Romans z żonatym (część 2)

Przyszłam na sąsiedzkie plotki do Ewy. Gdy kończyłam pić kawę wszedł Gabriel- jej mąż, od razu pojawił się uśmiech na mojej twarzy. Usiadł naprzeciw mnie i spoglądał na moje nogi później na dekolt. Gdy Ewa wyszła do kuchni odgrzewać mu obiad, dosiadł się do mnie, poczułam jego rękę na mojej nodze pomimo tego, że robił to zdecydowanie był bardzo delikatny, patrzył mi w oczy co jeszcze bardziej potęgowało moje podniecenie, bo uwielbiałam ten jego wzrok taki pełny pożądania, czułości…
W czasie gdy na mnie spoglądał jego ręka była bardzo zachłanna i wędrowała coraz wyżej i wyżej aż znalazła się pod sukienką, podciągnął ją delikatnie do góry i dotykał mnie po mojej muszelce. W ten sposób daliśmy chwilowy upust emocją. Drugą ręką dotykał moich piersi po czym zapytał czy jestem dzisiaj wieczór w domu, odpowiedziałam, że tak. Odsunęliśmy się od siebie gdy usłyszeliśmy kroki Ewki, posiedziałam jeszcze chwilkę i poszłam do siebie i z niecierpliwością czekałam na Gabriela.  

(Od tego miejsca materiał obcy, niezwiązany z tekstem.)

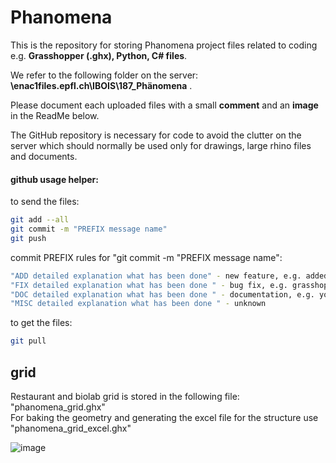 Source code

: # Phanomena

This is the repository for storing Phanomena project files related to coding e.g. **Grasshopper (.ghx), Python, C# files**.

We refer to the following folder on the server: **\\enac1files.epfl.ch\IBOIS\187_Phänomena** .

Please document each uploaded files with a small **comment** and an **image** in the ReadMe below.

The GitHub repository is necessary for code to avoid the clutter on the server which should normally be used only for drawings, large rhino files and documents.

#### github usage helper:

to send the files:
``` bash
git add --all
git commit -m "PREFIX message name"
git push
```

commit PREFIX rules for "git commit -m "PREFIX message name":
``` bash
"ADD detailed explanation what has been done" - new feature, e.g. added new file or folder
"FIX detailed explanation what has been done " - bug fix, e.g. grasshopper file change
"DOC detailed explanation what has been done " - documentation, e.g. you changed the readme file
"MISC detailed explanation what has been done " - unknown
```

to get the files:
``` bash
git pull
```


## grid

Restaurant and biolab grid is stored in the following file: "phanomena_grid.ghx" \
For baking the geometry and generating the excel file for the structure use "phanomena_grid_excel.ghx"

![image](https://user-images.githubusercontent.com/18013985/217834006-3ca7e29f-1b51-4a6c-9bda-c7b39739c64d.png)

Zapukał wpuściłam go i zaczęliśmy się zachłannie całować każde z nas chciało więcej. Nasze ręce błądziły po naszych ciałach co potęgowało doznania. Całował moją szyję. Do ucha szeptałam mu czego pragnę. Całował szuję, dekolt. Zaczęłam zdejmować z niego koszulę on nie pozostał mi dłużny i powoli zdejmował moją sukienkę a przy tym całował każdy centymetr odsłoniętego ciała aż doszedł do piersi, na których skupił wielką uwagę najpierw je delikatnie pieścił, następnie ssał, lizał, językiem podrażniał sutki robił to z ogromną pasją. Cicho pojękiwałam, jego pieszczoty pobudzały moje zmysł. Pociągnął mnie na kanapę i kazał położyć a sam zaczął całować mój brzuch wzdłuż żeber aż doszedł znowu do piersi i s powrotem do brzucha, jego ręce gładziły moje nogi, za jego rękami zaczęły podążać rozkoszne pocałunki mimowolnie rozsunęłam nogi, jego ręce powędrowały na moją cipkę, dotykał ją przez majtki a ustami pieścił wewnętrzną stronę moich ud. Moje podniecenie rosło coraz bardziej i prosiłam o więcej, zdjął ze mnie pozostałe rzeczy i zanurzył głowę między moje uda, poczułam jego język na mojej cipce zlizywał z niej soki, całował ją czym doprowadzał mnie do obłędu.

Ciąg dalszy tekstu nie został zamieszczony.